Take every line containing "consts" out of the records.

Source texts of formatted documents:
Content starts

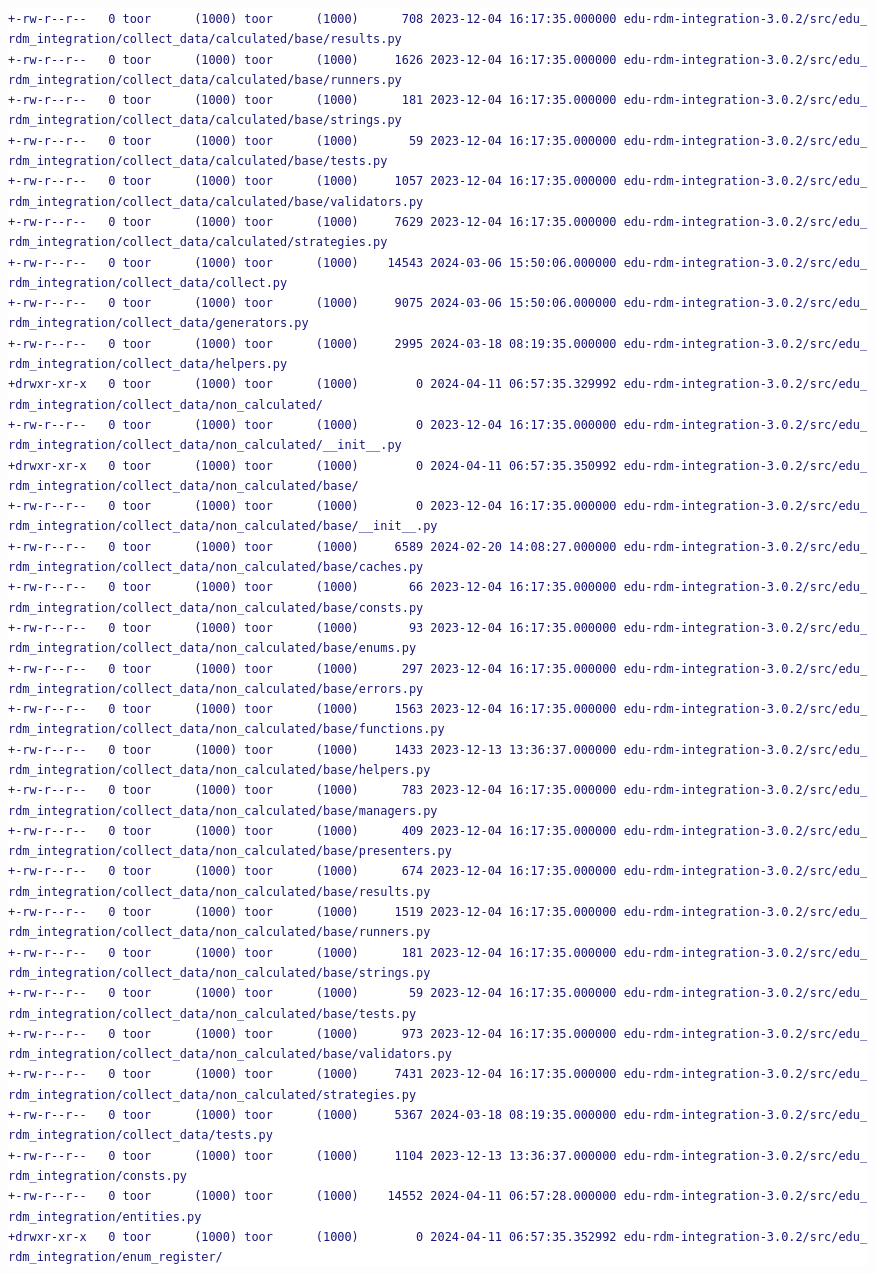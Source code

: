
 ```diff
+-rw-r--r--   0 toor      (1000) toor      (1000)      708 2023-12-04 16:17:35.000000 edu-rdm-integration-3.0.2/src/edu_rdm_integration/collect_data/calculated/base/results.py
+-rw-r--r--   0 toor      (1000) toor      (1000)     1626 2023-12-04 16:17:35.000000 edu-rdm-integration-3.0.2/src/edu_rdm_integration/collect_data/calculated/base/runners.py
+-rw-r--r--   0 toor      (1000) toor      (1000)      181 2023-12-04 16:17:35.000000 edu-rdm-integration-3.0.2/src/edu_rdm_integration/collect_data/calculated/base/strings.py
+-rw-r--r--   0 toor      (1000) toor      (1000)       59 2023-12-04 16:17:35.000000 edu-rdm-integration-3.0.2/src/edu_rdm_integration/collect_data/calculated/base/tests.py
+-rw-r--r--   0 toor      (1000) toor      (1000)     1057 2023-12-04 16:17:35.000000 edu-rdm-integration-3.0.2/src/edu_rdm_integration/collect_data/calculated/base/validators.py
+-rw-r--r--   0 toor      (1000) toor      (1000)     7629 2023-12-04 16:17:35.000000 edu-rdm-integration-3.0.2/src/edu_rdm_integration/collect_data/calculated/strategies.py
+-rw-r--r--   0 toor      (1000) toor      (1000)    14543 2024-03-06 15:50:06.000000 edu-rdm-integration-3.0.2/src/edu_rdm_integration/collect_data/collect.py
+-rw-r--r--   0 toor      (1000) toor      (1000)     9075 2024-03-06 15:50:06.000000 edu-rdm-integration-3.0.2/src/edu_rdm_integration/collect_data/generators.py
+-rw-r--r--   0 toor      (1000) toor      (1000)     2995 2024-03-18 08:19:35.000000 edu-rdm-integration-3.0.2/src/edu_rdm_integration/collect_data/helpers.py
+drwxr-xr-x   0 toor      (1000) toor      (1000)        0 2024-04-11 06:57:35.329992 edu-rdm-integration-3.0.2/src/edu_rdm_integration/collect_data/non_calculated/
+-rw-r--r--   0 toor      (1000) toor      (1000)        0 2023-12-04 16:17:35.000000 edu-rdm-integration-3.0.2/src/edu_rdm_integration/collect_data/non_calculated/__init__.py
+drwxr-xr-x   0 toor      (1000) toor      (1000)        0 2024-04-11 06:57:35.350992 edu-rdm-integration-3.0.2/src/edu_rdm_integration/collect_data/non_calculated/base/
+-rw-r--r--   0 toor      (1000) toor      (1000)        0 2023-12-04 16:17:35.000000 edu-rdm-integration-3.0.2/src/edu_rdm_integration/collect_data/non_calculated/base/__init__.py
+-rw-r--r--   0 toor      (1000) toor      (1000)     6589 2024-02-20 14:08:27.000000 edu-rdm-integration-3.0.2/src/edu_rdm_integration/collect_data/non_calculated/base/caches.py
+-rw-r--r--   0 toor      (1000) toor      (1000)       66 2023-12-04 16:17:35.000000 edu-rdm-integration-3.0.2/src/edu_rdm_integration/collect_data/non_calculated/base/consts.py
+-rw-r--r--   0 toor      (1000) toor      (1000)       93 2023-12-04 16:17:35.000000 edu-rdm-integration-3.0.2/src/edu_rdm_integration/collect_data/non_calculated/base/enums.py
+-rw-r--r--   0 toor      (1000) toor      (1000)      297 2023-12-04 16:17:35.000000 edu-rdm-integration-3.0.2/src/edu_rdm_integration/collect_data/non_calculated/base/errors.py
+-rw-r--r--   0 toor      (1000) toor      (1000)     1563 2023-12-04 16:17:35.000000 edu-rdm-integration-3.0.2/src/edu_rdm_integration/collect_data/non_calculated/base/functions.py
+-rw-r--r--   0 toor      (1000) toor      (1000)     1433 2023-12-13 13:36:37.000000 edu-rdm-integration-3.0.2/src/edu_rdm_integration/collect_data/non_calculated/base/helpers.py
+-rw-r--r--   0 toor      (1000) toor      (1000)      783 2023-12-04 16:17:35.000000 edu-rdm-integration-3.0.2/src/edu_rdm_integration/collect_data/non_calculated/base/managers.py
+-rw-r--r--   0 toor      (1000) toor      (1000)      409 2023-12-04 16:17:35.000000 edu-rdm-integration-3.0.2/src/edu_rdm_integration/collect_data/non_calculated/base/presenters.py
+-rw-r--r--   0 toor      (1000) toor      (1000)      674 2023-12-04 16:17:35.000000 edu-rdm-integration-3.0.2/src/edu_rdm_integration/collect_data/non_calculated/base/results.py
+-rw-r--r--   0 toor      (1000) toor      (1000)     1519 2023-12-04 16:17:35.000000 edu-rdm-integration-3.0.2/src/edu_rdm_integration/collect_data/non_calculated/base/runners.py
+-rw-r--r--   0 toor      (1000) toor      (1000)      181 2023-12-04 16:17:35.000000 edu-rdm-integration-3.0.2/src/edu_rdm_integration/collect_data/non_calculated/base/strings.py
+-rw-r--r--   0 toor      (1000) toor      (1000)       59 2023-12-04 16:17:35.000000 edu-rdm-integration-3.0.2/src/edu_rdm_integration/collect_data/non_calculated/base/tests.py
+-rw-r--r--   0 toor      (1000) toor      (1000)      973 2023-12-04 16:17:35.000000 edu-rdm-integration-3.0.2/src/edu_rdm_integration/collect_data/non_calculated/base/validators.py
+-rw-r--r--   0 toor      (1000) toor      (1000)     7431 2023-12-04 16:17:35.000000 edu-rdm-integration-3.0.2/src/edu_rdm_integration/collect_data/non_calculated/strategies.py
+-rw-r--r--   0 toor      (1000) toor      (1000)     5367 2024-03-18 08:19:35.000000 edu-rdm-integration-3.0.2/src/edu_rdm_integration/collect_data/tests.py
+-rw-r--r--   0 toor      (1000) toor      (1000)     1104 2023-12-13 13:36:37.000000 edu-rdm-integration-3.0.2/src/edu_rdm_integration/consts.py
+-rw-r--r--   0 toor      (1000) toor      (1000)    14552 2024-04-11 06:57:28.000000 edu-rdm-integration-3.0.2/src/edu_rdm_integration/entities.py
+drwxr-xr-x   0 toor      (1000) toor      (1000)        0 2024-04-11 06:57:35.352992 edu-rdm-integration-3.0.2/src/edu_rdm_integration/enum_register/
```
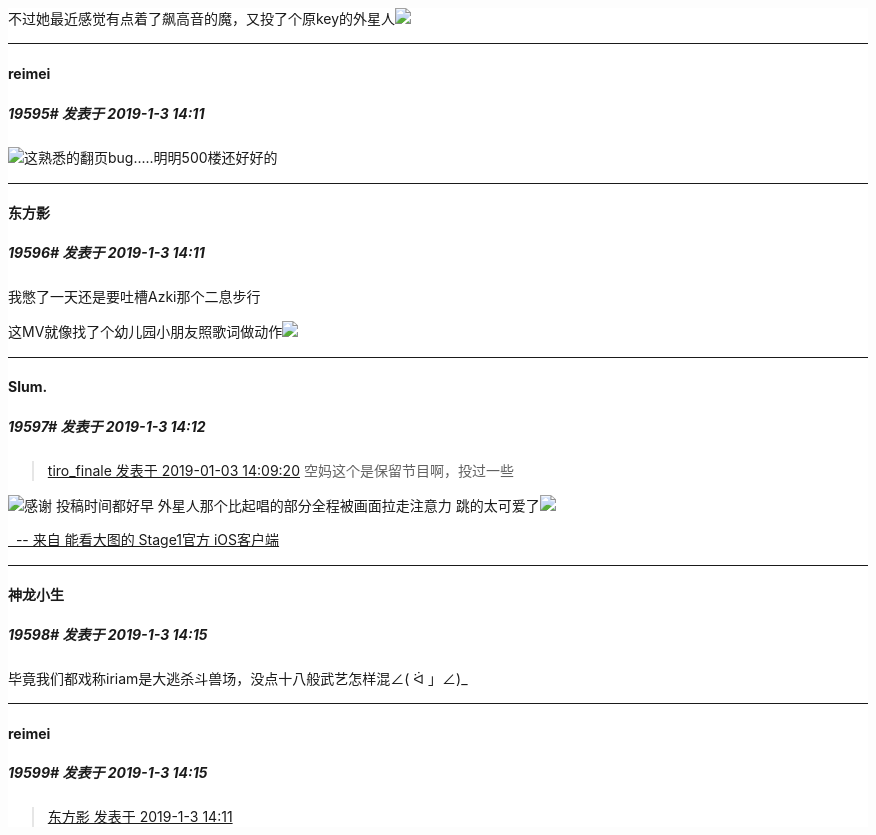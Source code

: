 
不过她最近感觉有点着了飙高音的魔，又投了个原key的外星人<img src="https://static.saraba1st.com/image/smiley/face2017/068.png" referrerpolicy="no-referrer">


-----

####  reimei  
##### 19595#       发表于 2019-1-3 14:11


<img src="https://static.saraba1st.com/image/smiley/face2017/018.png" referrerpolicy="no-referrer">这熟悉的翻页bug.....明明500楼还好好的


-----

####  东方影  
##### 19596#       发表于 2019-1-3 14:11


我憋了一天还是要吐槽Azki那个二息步行


这MV就像找了个幼儿园小朋友照歌词做动作<img src="https://static.saraba1st.com/image/smiley/face2017/089.png" referrerpolicy="no-referrer">


-----

####  Slum.  
##### 19597#       发表于 2019-1-3 14:12


<blockquote><a href="httphttps://bbs.saraba1st.com/2b/forum.php?mod=redirect&amp;goto=findpost&amp;pid=42148149&amp;ptid=1749659" target="_blank">tiro_finale 发表于 2019-01-03 14:09:20</a>
空妈这个是保留节目啊，投过一些</blockquote><img src="https://static.saraba1st.com/image/smiley/face2017/068.png" referrerpolicy="no-referrer">感谢
投稿时间都好早
 外星人那个比起唱的部分全程被画面拉走注意力 跳的太可爱了<img src="https://static.saraba1st.com/image/smiley/face2017/077.png" referrerpolicy="no-referrer">

[  -- 来自 能看大图的 Stage1官方 iOS客户端](https://itunes.apple.com/fi/app/saraba1st/id1221237470?mt=8)


-----

####  神龙小生  
##### 19598#       发表于 2019-1-3 14:15


毕竟我们都戏称iriam是大逃杀斗兽场，没点十八般武艺怎样混∠( ᐛ 」∠)_


-----

####  reimei  
##### 19599#       发表于 2019-1-3 14:15


<blockquote><a href="httphttps://bbs.saraba1st.com/2b/forum.php?mod=redirect&amp;goto=findpost&amp;pid=42148179&amp;ptid=1749659" target="_blank">东方影 发表于 2019-1-3 14:11</a>
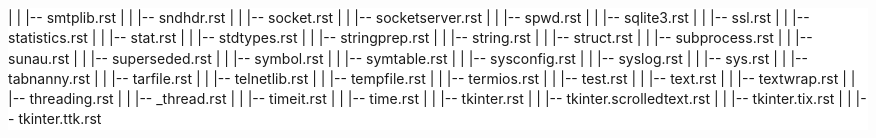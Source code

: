 |   |   |-- smtplib.rst
|   |   |-- sndhdr.rst
|   |   |-- socket.rst
|   |   |-- socketserver.rst
|   |   |-- spwd.rst
|   |   |-- sqlite3.rst
|   |   |-- ssl.rst
|   |   |-- statistics.rst
|   |   |-- stat.rst
|   |   |-- stdtypes.rst
|   |   |-- stringprep.rst
|   |   |-- string.rst
|   |   |-- struct.rst
|   |   |-- subprocess.rst
|   |   |-- sunau.rst
|   |   |-- superseded.rst
|   |   |-- symbol.rst
|   |   |-- symtable.rst
|   |   |-- sysconfig.rst
|   |   |-- syslog.rst
|   |   |-- sys.rst
|   |   |-- tabnanny.rst
|   |   |-- tarfile.rst
|   |   |-- telnetlib.rst
|   |   |-- tempfile.rst
|   |   |-- termios.rst
|   |   |-- test.rst
|   |   |-- text.rst
|   |   |-- textwrap.rst
|   |   |-- threading.rst
|   |   |-- _thread.rst
|   |   |-- timeit.rst
|   |   |-- time.rst
|   |   |-- tkinter.rst
|   |   |-- tkinter.scrolledtext.rst
|   |   |-- tkinter.tix.rst
|   |   |-- tkinter.ttk.rst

Content ends

● Exercise answer:
+-rw-r--r--   0 toor      (1000) toor      (1000)       66 2023-12-04 16:17:35.000000 edu-rdm-integration-3.0.2/src/edu_rdm_integration/collect_data/non_calculated/base/consts.py
+-rw-r--r--   0 toor      (1000) toor      (1000)     1104 2023-12-13 13:36:37.000000 edu-rdm-integration-3.0.2/src/edu_rdm_integration/consts.py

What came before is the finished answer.